L'occasion pour Aditya Suhas Jambhale de traiter de l'état du pays à
travers une enquête policière plus ou moins complexe du fait
qu'elle s'inscrive dans un méli-mélo de sous-intrigues qu'il va
falloir rapidement démêler pour que chaque segment s'éclaircisse...
Traités
indépendamment les uns des autres, les thèmes sont nets et précis.

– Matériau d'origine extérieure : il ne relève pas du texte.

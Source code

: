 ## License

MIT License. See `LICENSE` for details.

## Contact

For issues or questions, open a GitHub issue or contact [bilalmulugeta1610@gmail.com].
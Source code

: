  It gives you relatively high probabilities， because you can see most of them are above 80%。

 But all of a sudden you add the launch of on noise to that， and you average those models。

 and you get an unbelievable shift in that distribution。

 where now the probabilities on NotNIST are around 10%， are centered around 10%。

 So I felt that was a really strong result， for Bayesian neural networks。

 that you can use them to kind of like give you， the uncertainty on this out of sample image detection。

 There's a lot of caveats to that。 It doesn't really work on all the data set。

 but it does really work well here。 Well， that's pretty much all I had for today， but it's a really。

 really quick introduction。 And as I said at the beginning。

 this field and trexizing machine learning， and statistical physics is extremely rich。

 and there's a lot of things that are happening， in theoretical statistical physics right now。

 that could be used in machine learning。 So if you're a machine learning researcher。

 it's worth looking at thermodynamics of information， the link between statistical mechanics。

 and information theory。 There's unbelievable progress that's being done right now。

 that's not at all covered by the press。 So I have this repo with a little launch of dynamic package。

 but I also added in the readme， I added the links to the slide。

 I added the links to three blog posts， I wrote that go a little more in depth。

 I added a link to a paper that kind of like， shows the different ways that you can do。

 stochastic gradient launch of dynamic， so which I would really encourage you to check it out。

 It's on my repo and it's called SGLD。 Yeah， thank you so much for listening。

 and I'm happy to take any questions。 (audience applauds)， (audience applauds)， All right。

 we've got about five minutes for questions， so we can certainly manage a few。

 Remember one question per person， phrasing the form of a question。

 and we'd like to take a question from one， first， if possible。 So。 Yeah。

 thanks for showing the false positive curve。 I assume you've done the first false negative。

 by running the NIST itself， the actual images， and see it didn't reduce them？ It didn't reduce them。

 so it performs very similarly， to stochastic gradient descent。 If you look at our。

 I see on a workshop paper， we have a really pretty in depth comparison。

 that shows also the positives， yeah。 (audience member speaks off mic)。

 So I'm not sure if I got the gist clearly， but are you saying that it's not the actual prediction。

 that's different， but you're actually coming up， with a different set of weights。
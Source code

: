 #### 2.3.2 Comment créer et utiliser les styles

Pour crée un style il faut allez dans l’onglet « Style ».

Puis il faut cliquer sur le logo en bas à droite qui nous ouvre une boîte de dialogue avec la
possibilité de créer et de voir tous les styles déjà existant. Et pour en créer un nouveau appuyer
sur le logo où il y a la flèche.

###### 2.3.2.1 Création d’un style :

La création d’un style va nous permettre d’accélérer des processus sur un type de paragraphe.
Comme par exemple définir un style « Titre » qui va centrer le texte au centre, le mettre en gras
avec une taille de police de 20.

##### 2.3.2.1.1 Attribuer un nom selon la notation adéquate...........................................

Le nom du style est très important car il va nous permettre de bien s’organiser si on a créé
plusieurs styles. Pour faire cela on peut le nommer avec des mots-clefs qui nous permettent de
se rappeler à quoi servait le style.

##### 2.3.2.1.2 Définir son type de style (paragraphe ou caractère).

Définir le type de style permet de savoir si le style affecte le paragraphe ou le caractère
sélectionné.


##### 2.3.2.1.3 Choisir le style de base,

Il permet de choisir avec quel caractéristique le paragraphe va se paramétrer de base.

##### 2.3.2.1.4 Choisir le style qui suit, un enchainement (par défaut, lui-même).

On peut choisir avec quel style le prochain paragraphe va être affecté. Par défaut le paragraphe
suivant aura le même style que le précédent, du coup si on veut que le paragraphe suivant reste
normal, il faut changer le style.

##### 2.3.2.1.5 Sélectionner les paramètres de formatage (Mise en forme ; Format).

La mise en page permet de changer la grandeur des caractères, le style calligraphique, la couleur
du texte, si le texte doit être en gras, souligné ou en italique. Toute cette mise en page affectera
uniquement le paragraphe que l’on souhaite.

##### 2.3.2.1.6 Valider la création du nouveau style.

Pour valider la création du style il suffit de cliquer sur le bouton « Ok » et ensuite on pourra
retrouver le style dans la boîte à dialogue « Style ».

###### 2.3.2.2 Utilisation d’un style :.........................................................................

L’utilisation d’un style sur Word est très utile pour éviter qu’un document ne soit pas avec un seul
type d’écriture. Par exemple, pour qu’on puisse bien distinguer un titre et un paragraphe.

L'on a d'un côté des disparitions d'enfants inexpliquées. Puis
intervient cette famille qui en s'installant dans sa nouvelle demeure
va être témoin d'événements étranges. Survient ensuite la
présence d'un groupe islamiste dirigé par un mystérieux individu
connu sous le nom de Bhaijaan (lequel demeurera d'ailleurs invisible
tout au long du récit) et visant à endoctriner les filles et les
fils de ceux qui vivent dans la région. En toute logique, la
première idée qui traverse l'esprit est que les principaux
responsables sont donc Bahijaan ainsi que Khalid (Ashwini Koul) et
Juneid Shaikh (Shahid Latief), ce dernier étant directement
implémenté dans la communauté de Baramulla. Les principaux
''employés'' d'un réseau terroriste visant à former de jeunes
recrues au djihadisme. Mais là où Baramulla
prend un tournant décisif, c'est lorsque intervient l'élément
surnaturel. Et bien que dans la majorité des cas la présences
d'esprits, de fantômes ou autres ectoplasmes est généralement liée
au principe d'antagonisme, il se pourrait que s'agissant des esprits
des Sapru, famille qui fut au cœur d'un drame terrible des années
en arrière, là même où vivent désormais les Sayyed, ces derniers
jouent un rôle fondamental dans la préservation des enfants que le
groupe islamiste tente de dérober à leurs parents... Sans être un
très grand film, Baramulla
n'en est pas moins intéressant. Mettant notamment en lumière les
conflits qui agitent le pays, le film aborde en outre le fantastique
sous un angle plutôt original. Alors que les débuts sont laborieux,
chargés de tant d'information que l'on prend le risque de s'y noyer,
l'intrigue se met peu à peu en place pour nous délivrer en fin de
récit le combat d'un pays pour sa préservation. L’avènement ici
d'un phénomène d'ordre surnaturel s'ancrant relativement bien au
réalisme que constitue ce témoignage plutôt touchant d'une famille
bouleversée par son propre contexte familial mais aussi par tout ce
qui va tourner autour de l'enquête. Disponible sur Netflix,
Baramulla est
donc plutôt une bonne surprise...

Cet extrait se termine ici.